Please copy the data below exactly, from its first line through the line holding "the source undergoes", and skip the pictures.

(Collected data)

-*-*-

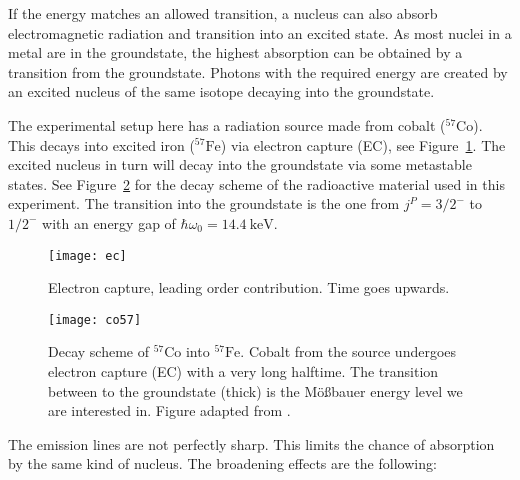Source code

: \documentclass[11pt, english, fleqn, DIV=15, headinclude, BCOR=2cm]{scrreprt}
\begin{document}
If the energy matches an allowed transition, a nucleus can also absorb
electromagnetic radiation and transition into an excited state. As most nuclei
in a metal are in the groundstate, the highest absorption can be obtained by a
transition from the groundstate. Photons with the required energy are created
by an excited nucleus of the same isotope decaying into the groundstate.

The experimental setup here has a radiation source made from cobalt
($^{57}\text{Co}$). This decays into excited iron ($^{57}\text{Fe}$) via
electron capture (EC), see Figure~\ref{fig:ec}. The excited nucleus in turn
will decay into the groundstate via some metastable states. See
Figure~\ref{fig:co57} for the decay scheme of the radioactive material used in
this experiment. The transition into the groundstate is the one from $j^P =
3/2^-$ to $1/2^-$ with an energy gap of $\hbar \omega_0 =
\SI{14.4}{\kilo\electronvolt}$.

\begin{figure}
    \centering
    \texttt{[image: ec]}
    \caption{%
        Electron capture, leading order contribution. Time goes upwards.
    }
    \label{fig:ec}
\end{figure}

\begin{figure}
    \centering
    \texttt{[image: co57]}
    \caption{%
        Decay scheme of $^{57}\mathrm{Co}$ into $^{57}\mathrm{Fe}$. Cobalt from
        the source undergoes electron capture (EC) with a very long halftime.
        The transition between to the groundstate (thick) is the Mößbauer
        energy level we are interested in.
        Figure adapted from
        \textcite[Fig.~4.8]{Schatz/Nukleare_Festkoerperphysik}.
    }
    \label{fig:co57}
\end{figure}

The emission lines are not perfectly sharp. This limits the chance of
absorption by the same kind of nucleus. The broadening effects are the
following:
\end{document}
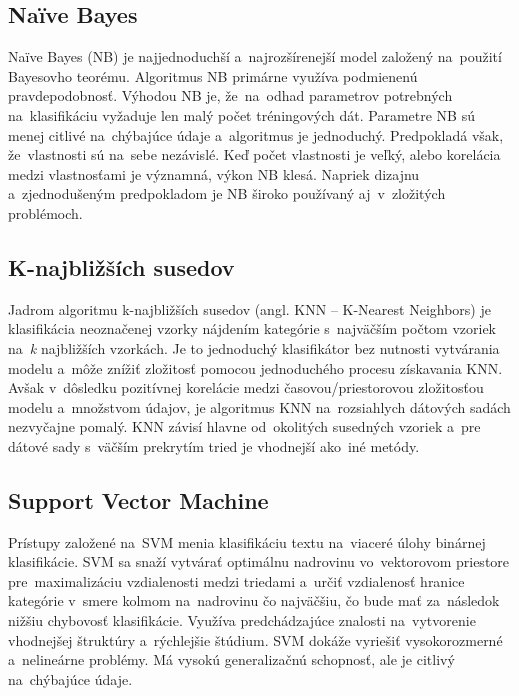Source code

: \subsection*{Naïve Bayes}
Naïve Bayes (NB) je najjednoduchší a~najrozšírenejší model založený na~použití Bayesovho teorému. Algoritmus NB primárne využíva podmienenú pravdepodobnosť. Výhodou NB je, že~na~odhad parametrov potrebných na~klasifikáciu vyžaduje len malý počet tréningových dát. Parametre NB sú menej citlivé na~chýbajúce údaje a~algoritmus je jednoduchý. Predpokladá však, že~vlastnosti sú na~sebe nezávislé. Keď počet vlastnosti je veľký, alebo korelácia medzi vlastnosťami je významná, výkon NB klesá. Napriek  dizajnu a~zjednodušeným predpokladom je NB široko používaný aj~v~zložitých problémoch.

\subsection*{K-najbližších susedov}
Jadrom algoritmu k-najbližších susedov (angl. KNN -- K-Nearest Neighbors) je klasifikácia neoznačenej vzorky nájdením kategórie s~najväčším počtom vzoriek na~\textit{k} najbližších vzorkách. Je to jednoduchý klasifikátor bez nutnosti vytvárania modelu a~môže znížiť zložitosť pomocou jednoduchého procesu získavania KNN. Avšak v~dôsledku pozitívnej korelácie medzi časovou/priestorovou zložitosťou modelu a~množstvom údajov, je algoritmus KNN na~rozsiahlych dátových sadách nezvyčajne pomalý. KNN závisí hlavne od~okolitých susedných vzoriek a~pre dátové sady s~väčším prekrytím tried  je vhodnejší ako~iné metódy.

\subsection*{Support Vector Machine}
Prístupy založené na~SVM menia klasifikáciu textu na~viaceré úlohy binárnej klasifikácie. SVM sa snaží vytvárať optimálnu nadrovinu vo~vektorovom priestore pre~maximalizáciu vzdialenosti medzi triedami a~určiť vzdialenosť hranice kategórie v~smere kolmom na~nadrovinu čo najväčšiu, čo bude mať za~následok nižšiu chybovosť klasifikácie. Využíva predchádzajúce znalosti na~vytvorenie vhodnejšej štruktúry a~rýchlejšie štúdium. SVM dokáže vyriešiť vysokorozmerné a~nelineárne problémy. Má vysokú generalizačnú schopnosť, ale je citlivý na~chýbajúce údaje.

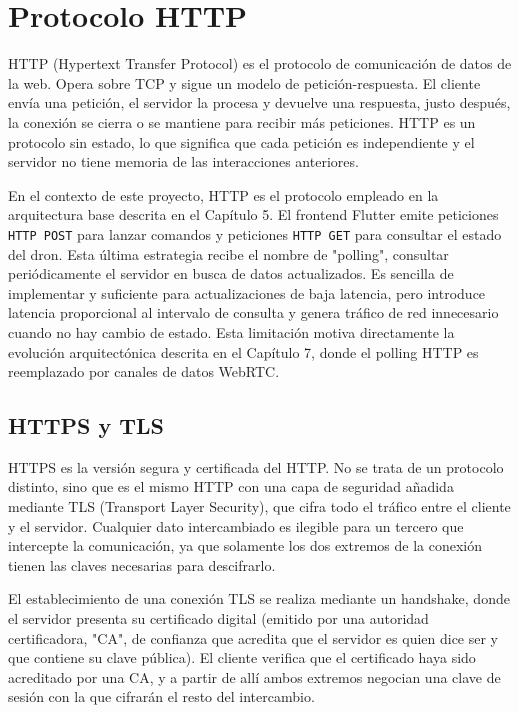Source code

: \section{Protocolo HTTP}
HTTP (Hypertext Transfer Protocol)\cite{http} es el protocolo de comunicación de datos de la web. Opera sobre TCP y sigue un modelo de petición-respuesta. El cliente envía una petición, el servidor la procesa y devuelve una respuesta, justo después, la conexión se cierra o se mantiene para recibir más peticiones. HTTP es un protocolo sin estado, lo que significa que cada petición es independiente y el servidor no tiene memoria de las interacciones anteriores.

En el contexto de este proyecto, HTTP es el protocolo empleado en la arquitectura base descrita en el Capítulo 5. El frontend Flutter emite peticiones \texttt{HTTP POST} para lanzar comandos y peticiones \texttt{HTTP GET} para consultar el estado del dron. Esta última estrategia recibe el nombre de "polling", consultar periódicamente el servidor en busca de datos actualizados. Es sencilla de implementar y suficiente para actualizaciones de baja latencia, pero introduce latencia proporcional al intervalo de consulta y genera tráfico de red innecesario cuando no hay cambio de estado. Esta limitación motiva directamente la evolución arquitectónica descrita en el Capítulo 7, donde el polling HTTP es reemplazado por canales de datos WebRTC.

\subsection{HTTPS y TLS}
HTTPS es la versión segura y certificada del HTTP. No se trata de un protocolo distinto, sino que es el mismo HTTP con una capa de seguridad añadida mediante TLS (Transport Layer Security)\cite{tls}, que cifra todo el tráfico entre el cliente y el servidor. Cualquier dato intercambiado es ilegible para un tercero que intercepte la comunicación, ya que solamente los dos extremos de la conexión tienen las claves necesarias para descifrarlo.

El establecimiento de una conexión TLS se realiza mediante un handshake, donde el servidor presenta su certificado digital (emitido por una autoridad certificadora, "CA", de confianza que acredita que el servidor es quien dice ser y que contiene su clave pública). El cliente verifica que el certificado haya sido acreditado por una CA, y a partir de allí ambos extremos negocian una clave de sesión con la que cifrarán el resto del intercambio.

-*-*-

◆ Solution to this problem ◆
Source code

: \documentclass[11pt, english, fleqn, DIV=15, headinclude, BCOR=2cm]{scrreprt}
\begin{document}
If the energy matches an allowed transition, a nucleus can also absorb
electromagnetic radiation and transition into an excited state. As most nuclei
in a metal are in the groundstate, the highest absorption can be obtained by a
transition from the groundstate. Photons with the required energy are created
by an excited nucleus of the same isotope decaying into the groundstate.

The experimental setup here has a radiation source made from cobalt
($^{57}\text{Co}$). This decays into excited iron ($^{57}\text{Fe}$) via
electron capture (EC), see Figure~\ref{fig:ec}. The excited nucleus in turn
will decay into the groundstate via some metastable states. See
Figure~\ref{fig:co57} for the decay scheme of the radioactive material used in
this experiment. The transition into the groundstate is the one from $j^P =
3/2^-$ to $1/2^-$ with an energy gap of $\hbar \omega_0 =
\SI{14.4}{\kilo\electronvolt}$.

\begin{figure}
    \centering
    \texttt{[image: ec]}
    \caption{%
        Electron capture, leading order contribution. Time goes upwards.
    }
    \label{fig:ec}
\end{figure}

\begin{figure}
    \centering
    \texttt{[image: co57]}
    \caption{%
        Decay scheme of $^{57}\mathrm{Co}$ into $^{57}\mathrm{Fe}$. Cobalt from
        the source undergoes electron capture (EC) with a very long halftime.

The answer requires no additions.